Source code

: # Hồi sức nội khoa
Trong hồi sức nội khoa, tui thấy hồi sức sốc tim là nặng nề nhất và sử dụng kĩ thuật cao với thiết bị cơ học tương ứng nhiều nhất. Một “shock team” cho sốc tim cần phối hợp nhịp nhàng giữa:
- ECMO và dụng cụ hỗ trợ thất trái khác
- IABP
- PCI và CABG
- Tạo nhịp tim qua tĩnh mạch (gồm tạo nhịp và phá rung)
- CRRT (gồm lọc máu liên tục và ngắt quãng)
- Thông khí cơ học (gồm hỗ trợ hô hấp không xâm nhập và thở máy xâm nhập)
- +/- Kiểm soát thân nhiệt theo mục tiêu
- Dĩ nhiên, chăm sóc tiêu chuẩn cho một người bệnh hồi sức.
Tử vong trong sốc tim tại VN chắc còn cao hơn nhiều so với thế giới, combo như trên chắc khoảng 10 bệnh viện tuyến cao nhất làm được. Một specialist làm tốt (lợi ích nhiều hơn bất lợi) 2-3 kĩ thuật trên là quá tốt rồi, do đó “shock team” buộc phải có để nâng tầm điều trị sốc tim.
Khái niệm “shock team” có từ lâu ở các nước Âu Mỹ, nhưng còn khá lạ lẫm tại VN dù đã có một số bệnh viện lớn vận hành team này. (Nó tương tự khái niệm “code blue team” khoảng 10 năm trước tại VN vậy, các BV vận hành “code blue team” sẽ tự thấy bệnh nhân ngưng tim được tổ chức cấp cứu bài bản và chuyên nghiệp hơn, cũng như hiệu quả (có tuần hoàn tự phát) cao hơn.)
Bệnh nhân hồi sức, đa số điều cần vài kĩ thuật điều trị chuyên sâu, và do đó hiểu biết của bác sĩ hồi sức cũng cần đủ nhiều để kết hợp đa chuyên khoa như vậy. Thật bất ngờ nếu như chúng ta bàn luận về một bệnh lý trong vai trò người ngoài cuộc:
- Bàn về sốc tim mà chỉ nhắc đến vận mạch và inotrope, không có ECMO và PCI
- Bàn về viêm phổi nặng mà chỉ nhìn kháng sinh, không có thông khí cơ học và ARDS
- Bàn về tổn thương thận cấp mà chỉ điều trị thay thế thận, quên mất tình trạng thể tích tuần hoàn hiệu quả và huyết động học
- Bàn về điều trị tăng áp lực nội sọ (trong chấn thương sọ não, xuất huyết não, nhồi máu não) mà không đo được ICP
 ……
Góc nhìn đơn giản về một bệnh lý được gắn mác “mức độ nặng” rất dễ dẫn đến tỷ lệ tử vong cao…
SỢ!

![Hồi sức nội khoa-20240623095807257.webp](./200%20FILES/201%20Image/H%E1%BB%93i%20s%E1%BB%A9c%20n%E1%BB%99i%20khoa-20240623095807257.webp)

WORK ITEM ▸
Output all of the records exactly, with nothing omitted.

RESPONSE AREA ▸
Source code

: # Hồi sức nội khoa
Trong hồi sức nội khoa, tui thấy hồi sức sốc tim là nặng nề nhất và sử dụng kĩ thuật cao với thiết bị cơ học tương ứng nhiều nhất. Một “shock team” cho sốc tim cần phối hợp nhịp nhàng giữa:
- ECMO và dụng cụ hỗ trợ thất trái khác
- IABP
- PCI và CABG
- Tạo nhịp tim qua tĩnh mạch (gồm tạo nhịp và phá rung)
- CRRT (gồm lọc máu liên tục và ngắt quãng)
- Thông khí cơ học (gồm hỗ trợ hô hấp không xâm nhập và thở máy xâm nhập)
- +/- Kiểm soát thân nhiệt theo mục tiêu
- Dĩ nhiên, chăm sóc tiêu chuẩn cho một người bệnh hồi sức.
Tử vong trong sốc tim tại VN chắc còn cao hơn nhiều so với thế giới, combo như trên chắc khoảng 10 bệnh viện tuyến cao nhất làm được. Một specialist làm tốt (lợi ích nhiều hơn bất lợi) 2-3 kĩ thuật trên là quá tốt rồi, do đó “shock team” buộc phải có để nâng tầm điều trị sốc tim.
Khái niệm “shock team” có từ lâu ở các nước Âu Mỹ, nhưng còn khá lạ lẫm tại VN dù đã có một số bệnh viện lớn vận hành team này. (Nó tương tự khái niệm “code blue team” khoảng 10 năm trước tại VN vậy, các BV vận hành “code blue team” sẽ tự thấy bệnh nhân ngưng tim được tổ chức cấp cứu bài bản và chuyên nghiệp hơn, cũng như hiệu quả (có tuần hoàn tự phát) cao hơn.)
Bệnh nhân hồi sức, đa số điều cần vài kĩ thuật điều trị chuyên sâu, và do đó hiểu biết của bác sĩ hồi sức cũng cần đủ nhiều để kết hợp đa chuyên khoa như vậy. Thật bất ngờ nếu như chúng ta bàn luận về một bệnh lý trong vai trò người ngoài cuộc:
- Bàn về sốc tim mà chỉ nhắc đến vận mạch và inotrope, không có ECMO và PCI
- Bàn về viêm phổi nặng mà chỉ nhìn kháng sinh, không có thông khí cơ học và ARDS
- Bàn về tổn thương thận cấp mà chỉ điều trị thay thế thận, quên mất tình trạng thể tích tuần hoàn hiệu quả và huyết động học
- Bàn về điều trị tăng áp lực nội sọ (trong chấn thương sọ não, xuất huyết não, nhồi máu não) mà không đo được ICP
 ……
Góc nhìn đơn giản về một bệnh lý được gắn mác “mức độ nặng” rất dễ dẫn đến tỷ lệ tử vong cao…
SỢ!

![Hồi sức nội khoa-20240623095807257.webp](./200%20FILES/201%20Image/H%E1%BB%93i%20s%E1%BB%A9c%20n%E1%BB%99i%20khoa-20240623095807257.webp)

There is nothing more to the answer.